§ **Activity**: When you transcribe the entries, reproduce every character and exclude the images.

[Start of section]

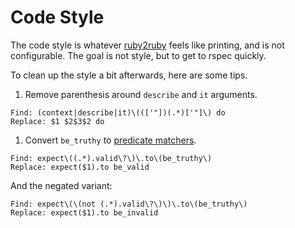 Code Style
==========

The code style is whatever [ruby2ruby][1] feels like printing,
and is not configurable.  The goal is not style, but to get to
rspec quickly.

To clean up the style a bit afterwards, here are some tips.

1. Remove parenthesis around `describe` and `it` arguments.

```
Find: (context|describe|it)\((['"])(.*)['"]\) do
Replace: $1 $2$3$2 do
```

1. Convert `be_truthy` to [predicate matchers][2].

```
Find: expect\((.*).valid\?\)\.to\(be_truthy\)
Replace: expect($1).to be_valid
```

And the negated variant:

```
Find: expect\(\(not (.*).valid\?\)\)\.to\(be_truthy\)
Replace: expect($1).to be_invalid
```

[1]: https://github.com/seattlerb/ruby2ruby
[2]: https://relishapp.com/rspec/rspec-expectations/v/3-2/docs/built-in-matchers/predicate-matchers
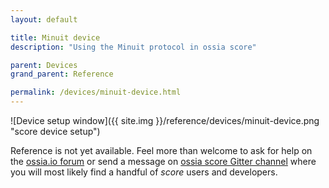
 ```yaml
---
layout: default

title: Minuit device
description: "Using the Minuit protocol in ossia score"

parent: Devices
grand_parent: Reference

permalink: /devices/minuit-device.html
---
```


![Device setup window]({{ site.img }}/reference/devices/minuit-device.png "score device setup")

Reference is not yet available. Feel more than welcome to ask for help on the [ossia.io forum](https://forum.ossia.io) or send a message on [ossia score Gitter channel](https://gitter.im/ossia/score) where you will most likely find a handful of *score* users and developers.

[End of section]

§ **Task solution**:
 Code Style
==========

The code style is whatever [ruby2ruby][1] feels like printing,
and is not configurable.  The goal is not style, but to get to
rspec quickly.

To clean up the style a bit afterwards, here are some tips.

1. Remove parenthesis around `describe` and `it` arguments.

```
Find: (context|describe|it)\((['"])(.*)['"]\) do
Replace: $1 $2$3$2 do
```

1. Convert `be_truthy` to [predicate matchers][2].

```
Find: expect\((.*).valid\?\)\.to\(be_truthy\)
Replace: expect($1).to be_valid
```

And the negated variant:

```
Find: expect\(\(not (.*).valid\?\)\)\.to\(be_truthy\)
Replace: expect($1).to be_invalid
```

[1]: https://github.com/seattlerb/ruby2ruby
[2]: https://relishapp.com/rspec/rspec-expectations/v/3-2/docs/built-in-matchers/predicate-matchers
 ```yaml
---
layout: default

title: Minuit device
description: "Using the Minuit protocol in ossia score"

parent: Devices
grand_parent: Reference

permalink: /devices/minuit-device.html
---
```


![Device setup window]({{ site.img }}/reference/devices/minuit-device.png "score device setup")

Reference is not yet available. Feel more than welcome to ask for help on the [ossia.io forum](https://forum.ossia.io) or send a message on [ossia score Gitter channel](https://gitter.im/ossia/score) where you will most likely find a handful of *score* users and developers.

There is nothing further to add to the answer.